Assigned task:
The answer should hold only the lines from the beginning of the listing below to the line containing "#### Apply 11_01_HW10_fix_encoding.patch", both included, with every picture left out.

◆ ◆ ◆ ◆

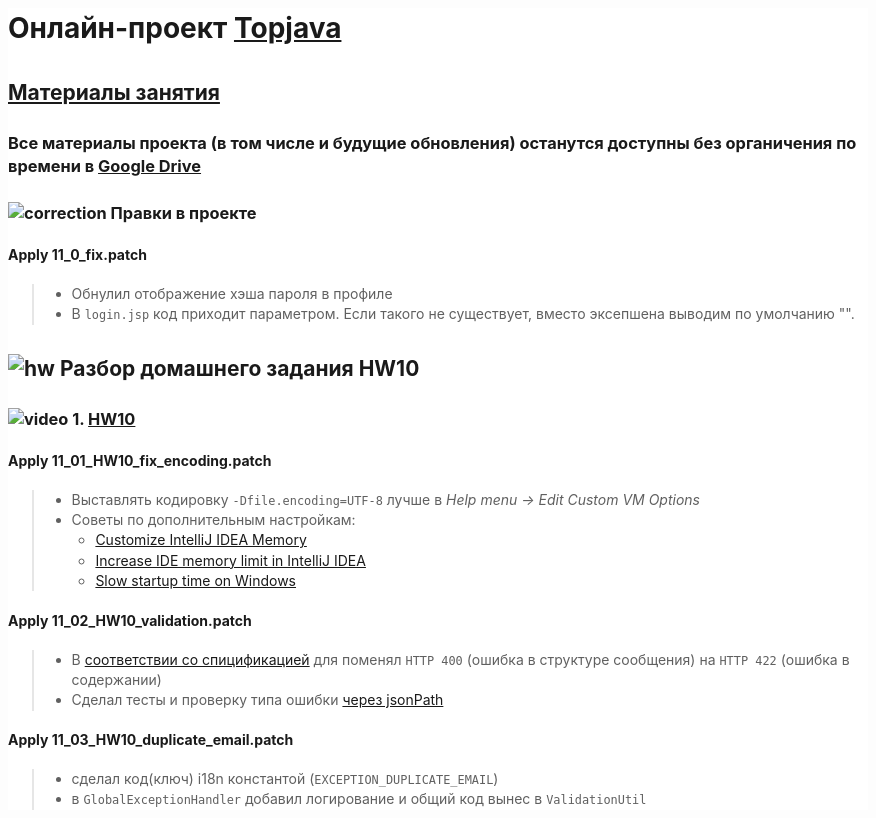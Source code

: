 # Онлайн-проект <a href="https://github.com/JavaWebinar/topjava">Topjava</a>

## <a href="https://drive.google.com/open?id=0B9Ye2auQ_NsFSzlObk8tbHdtcXc">Материалы занятия</a>

### Все материалы проекта (в том числе и будущие обновления) останутся доступны без органичения по времени в [Google Drive](https://drive.google.com/drive/u/0/folders/0B9Ye2auQ_NsFflp6ZHBLSFI2OGVEZ2NQU0pzZkx4SnFmOWlzX0lzcDFjSi1SRk5OdzBYYkU)

### ![correction](https://cloud.githubusercontent.com/assets/13649199/13672935/ef09ec1e-e6e7-11e5-9f79-d1641c05cbe6.png) Правки в проекте

#### Apply 11_0_fix.patch
> - Обнулил отображение хэша пароля в профиле
> - В `login.jsp` код приходит параметром. Если такого не существует, вместо эксепшена выводим по умолчанию "". 

## ![hw](https://cloud.githubusercontent.com/assets/13649199/13672719/09593080-e6e7-11e5-81d1-5cb629c438ca.png) Разбор домашнего задания HW10

### ![video](https://cloud.githubusercontent.com/assets/13649199/13672715/06dbc6ce-e6e7-11e5-81a9-04fbddb9e488.png) 1. <a href="https://drive.google.com/open?id=0B9Ye2auQ_NsFX2V5eHRsa09IWHc">HW10</a>
#### Apply 11_01_HW10_fix_encoding.patch
> - Выставлять кодировку `-Dfile.encoding=UTF-8` лучше в _Help menu -> Edit Custom VM Options_
> - Советы по дополнительным настройкам: 
>   - [Customize IntelliJ IDEA Memory](http://tomaszdziurko.com/2015/11/1-and-the-only-one-to-customize-intellij-idea-memory-settings)
>   - [Increase IDE memory limit in IntelliJ IDEA](https://stackoverflow.com/questions/13578062/how-to-increase-ide-memory-limit-in-intellij-idea-on-mac)
>   - [Slow startup time on Windows](https://youtrack.jetbrains.com/issue/IDEA-211178#focus=streamItem-27-3412218.0-0)

#### Apply 11_02_HW10_validation.patch
> - В [соответствии со спицификацией](http://stackoverflow.com/a/22358422/548473) для поменял `HTTP 400` (ошибка в структуре сообщения) на `HTTP 422` (ошибка в содержании)
> - Сделал тесты и проверку типа ошибки [через jsonPath](https://www.petrikainulainen.net/programming/spring-framework/integration-testing-of-spring-mvc-applications-write-clean-assertions-with-jsonpath/)

#### Apply 11_03_HW10_duplicate_email.patch
> - сделал код(ключ) i18n константой (`EXCEPTION_DUPLICATE_EMAIL`)
> - в `GlobalExceptionHandler` добавил логирование и общий код вынес в `ValidationUtil`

◆ ◆ ◆ ◆

Result of this task:
Source code

: # Онлайн-проект <a href="https://github.com/JavaWebinar/topjava">Topjava</a>

## <a href="https://drive.google.com/open?id=0B9Ye2auQ_NsFSzlObk8tbHdtcXc">Материалы занятия</a>

### Все материалы проекта (в том числе и будущие обновления) останутся доступны без органичения по времени в [Google Drive](https://drive.google.com/drive/u/0/folders/0B9Ye2auQ_NsFflp6ZHBLSFI2OGVEZ2NQU0pzZkx4SnFmOWlzX0lzcDFjSi1SRk5OdzBYYkU)

### ![correction](https://cloud.githubusercontent.com/assets/13649199/13672935/ef09ec1e-e6e7-11e5-9f79-d1641c05cbe6.png) Правки в проекте

#### Apply 11_0_fix.patch
> - Обнулил отображение хэша пароля в профиле
> - В `login.jsp` код приходит параметром. Если такого не существует, вместо эксепшена выводим по умолчанию "". 

## ![hw](https://cloud.githubusercontent.com/assets/13649199/13672719/09593080-e6e7-11e5-81d1-5cb629c438ca.png) Разбор домашнего задания HW10

### ![video](https://cloud.githubusercontent.com/assets/13649199/13672715/06dbc6ce-e6e7-11e5-81a9-04fbddb9e488.png) 1. <a href="https://drive.google.com/open?id=0B9Ye2auQ_NsFX2V5eHRsa09IWHc">HW10</a>
#### Apply 11_01_HW10_fix_encoding.patch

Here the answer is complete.